Give back all the records below, unaltered.

[EXERCISE INPUT]

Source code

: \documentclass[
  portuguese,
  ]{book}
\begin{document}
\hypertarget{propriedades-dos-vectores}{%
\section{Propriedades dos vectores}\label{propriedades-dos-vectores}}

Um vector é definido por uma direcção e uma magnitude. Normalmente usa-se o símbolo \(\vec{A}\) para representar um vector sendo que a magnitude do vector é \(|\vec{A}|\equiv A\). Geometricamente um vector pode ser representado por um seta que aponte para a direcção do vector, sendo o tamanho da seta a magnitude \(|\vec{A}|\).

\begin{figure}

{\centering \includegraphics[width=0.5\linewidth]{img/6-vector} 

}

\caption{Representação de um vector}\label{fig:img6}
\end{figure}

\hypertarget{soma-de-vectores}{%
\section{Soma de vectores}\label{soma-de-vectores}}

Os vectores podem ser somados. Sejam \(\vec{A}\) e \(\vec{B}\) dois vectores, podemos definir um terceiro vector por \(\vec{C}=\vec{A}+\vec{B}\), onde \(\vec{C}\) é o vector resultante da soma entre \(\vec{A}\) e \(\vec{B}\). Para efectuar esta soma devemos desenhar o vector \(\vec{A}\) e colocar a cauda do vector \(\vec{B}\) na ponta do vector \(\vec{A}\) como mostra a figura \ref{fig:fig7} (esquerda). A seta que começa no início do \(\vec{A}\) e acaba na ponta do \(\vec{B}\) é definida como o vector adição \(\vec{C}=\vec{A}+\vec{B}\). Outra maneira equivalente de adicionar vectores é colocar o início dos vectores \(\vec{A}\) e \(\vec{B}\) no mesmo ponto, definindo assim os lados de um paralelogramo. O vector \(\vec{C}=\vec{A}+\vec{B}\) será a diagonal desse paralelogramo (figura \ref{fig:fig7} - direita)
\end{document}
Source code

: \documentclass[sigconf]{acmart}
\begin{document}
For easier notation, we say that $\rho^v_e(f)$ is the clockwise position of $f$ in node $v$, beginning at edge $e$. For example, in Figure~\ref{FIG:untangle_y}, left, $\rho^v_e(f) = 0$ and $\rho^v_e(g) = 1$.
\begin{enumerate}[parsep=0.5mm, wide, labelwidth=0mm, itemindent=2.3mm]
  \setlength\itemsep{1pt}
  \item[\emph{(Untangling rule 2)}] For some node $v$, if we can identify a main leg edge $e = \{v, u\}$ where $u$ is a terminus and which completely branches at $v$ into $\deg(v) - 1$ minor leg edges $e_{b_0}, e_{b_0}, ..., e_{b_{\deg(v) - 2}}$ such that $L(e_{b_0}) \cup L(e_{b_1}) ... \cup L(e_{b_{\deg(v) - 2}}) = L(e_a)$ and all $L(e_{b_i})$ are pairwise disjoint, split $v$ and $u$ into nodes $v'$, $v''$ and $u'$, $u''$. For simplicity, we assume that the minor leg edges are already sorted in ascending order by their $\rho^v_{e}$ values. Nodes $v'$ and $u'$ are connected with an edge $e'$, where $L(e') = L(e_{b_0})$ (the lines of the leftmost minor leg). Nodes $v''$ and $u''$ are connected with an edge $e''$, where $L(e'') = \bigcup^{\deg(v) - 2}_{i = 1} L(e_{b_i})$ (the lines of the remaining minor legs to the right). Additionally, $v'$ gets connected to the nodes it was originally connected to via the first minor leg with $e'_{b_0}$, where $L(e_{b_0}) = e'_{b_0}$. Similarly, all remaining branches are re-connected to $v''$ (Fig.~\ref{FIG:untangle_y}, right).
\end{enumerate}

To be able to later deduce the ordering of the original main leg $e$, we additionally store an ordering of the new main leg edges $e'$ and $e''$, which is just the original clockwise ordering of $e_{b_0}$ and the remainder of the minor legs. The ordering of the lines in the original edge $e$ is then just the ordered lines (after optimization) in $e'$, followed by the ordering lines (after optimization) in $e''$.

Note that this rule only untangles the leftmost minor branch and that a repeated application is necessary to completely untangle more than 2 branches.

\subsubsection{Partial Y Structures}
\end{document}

[/EXERCISE INPUT]

[ANSWER AREA]
Source code

: \documentclass[
  portuguese,
  ]{book}
\begin{document}
\hypertarget{propriedades-dos-vectores}{%
\section{Propriedades dos vectores}\label{propriedades-dos-vectores}}

Um vector é definido por uma direcção e uma magnitude. Normalmente usa-se o símbolo \(\vec{A}\) para representar um vector sendo que a magnitude do vector é \(|\vec{A}|\equiv A\). Geometricamente um vector pode ser representado por um seta que aponte para a direcção do vector, sendo o tamanho da seta a magnitude \(|\vec{A}|\).

\begin{figure}

{\centering \includegraphics[width=0.5\linewidth]{img/6-vector} 

}

\caption{Representação de um vector}\label{fig:img6}
\end{figure}

\hypertarget{soma-de-vectores}{%
\section{Soma de vectores}\label{soma-de-vectores}}

Os vectores podem ser somados. Sejam \(\vec{A}\) e \(\vec{B}\) dois vectores, podemos definir um terceiro vector por \(\vec{C}=\vec{A}+\vec{B}\), onde \(\vec{C}\) é o vector resultante da soma entre \(\vec{A}\) e \(\vec{B}\). Para efectuar esta soma devemos desenhar o vector \(\vec{A}\) e colocar a cauda do vector \(\vec{B}\) na ponta do vector \(\vec{A}\) como mostra a figura \ref{fig:fig7} (esquerda). A seta que começa no início do \(\vec{A}\) e acaba na ponta do \(\vec{B}\) é definida como o vector adição \(\vec{C}=\vec{A}+\vec{B}\). Outra maneira equivalente de adicionar vectores é colocar o início dos vectores \(\vec{A}\) e \(\vec{B}\) no mesmo ponto, definindo assim os lados de um paralelogramo. O vector \(\vec{C}=\vec{A}+\vec{B}\) será a diagonal desse paralelogramo (figura \ref{fig:fig7} - direita)
\end{document}
Source code

: \documentclass[sigconf]{acmart}
\begin{document}
For easier notation, we say that $\rho^v_e(f)$ is the clockwise position of $f$ in node $v$, beginning at edge $e$. For example, in Figure~\ref{FIG:untangle_y}, left, $\rho^v_e(f) = 0$ and $\rho^v_e(g) = 1$.
\begin{enumerate}[parsep=0.5mm, wide, labelwidth=0mm, itemindent=2.3mm]
  \setlength\itemsep{1pt}
  \item[\emph{(Untangling rule 2)}] For some node $v$, if we can identify a main leg edge $e = \{v, u\}$ where $u$ is a terminus and which completely branches at $v$ into $\deg(v) - 1$ minor leg edges $e_{b_0}, e_{b_0}, ..., e_{b_{\deg(v) - 2}}$ such that $L(e_{b_0}) \cup L(e_{b_1}) ... \cup L(e_{b_{\deg(v) - 2}}) = L(e_a)$ and all $L(e_{b_i})$ are pairwise disjoint, split $v$ and $u$ into nodes $v'$, $v''$ and $u'$, $u''$. For simplicity, we assume that the minor leg edges are already sorted in ascending order by their $\rho^v_{e}$ values. Nodes $v'$ and $u'$ are connected with an edge $e'$, where $L(e') = L(e_{b_0})$ (the lines of the leftmost minor leg). Nodes $v''$ and $u''$ are connected with an edge $e''$, where $L(e'') = \bigcup^{\deg(v) - 2}_{i = 1} L(e_{b_i})$ (the lines of the remaining minor legs to the right). Additionally, $v'$ gets connected to the nodes it was originally connected to via the first minor leg with $e'_{b_0}$, where $L(e_{b_0}) = e'_{b_0}$. Similarly, all remaining branches are re-connected to $v''$ (Fig.~\ref{FIG:untangle_y}, right).
\end{enumerate}

To be able to later deduce the ordering of the original main leg $e$, we additionally store an ordering of the new main leg edges $e'$ and $e''$, which is just the original clockwise ordering of $e_{b_0}$ and the remainder of the minor legs. The ordering of the lines in the original edge $e$ is then just the ordered lines (after optimization) in $e'$, followed by the ordering lines (after optimization) in $e''$.

Note that this rule only untangles the leftmost minor branch and that a repeated application is necessary to completely untangle more than 2 branches.

\subsubsection{Partial Y Structures}
\end{document}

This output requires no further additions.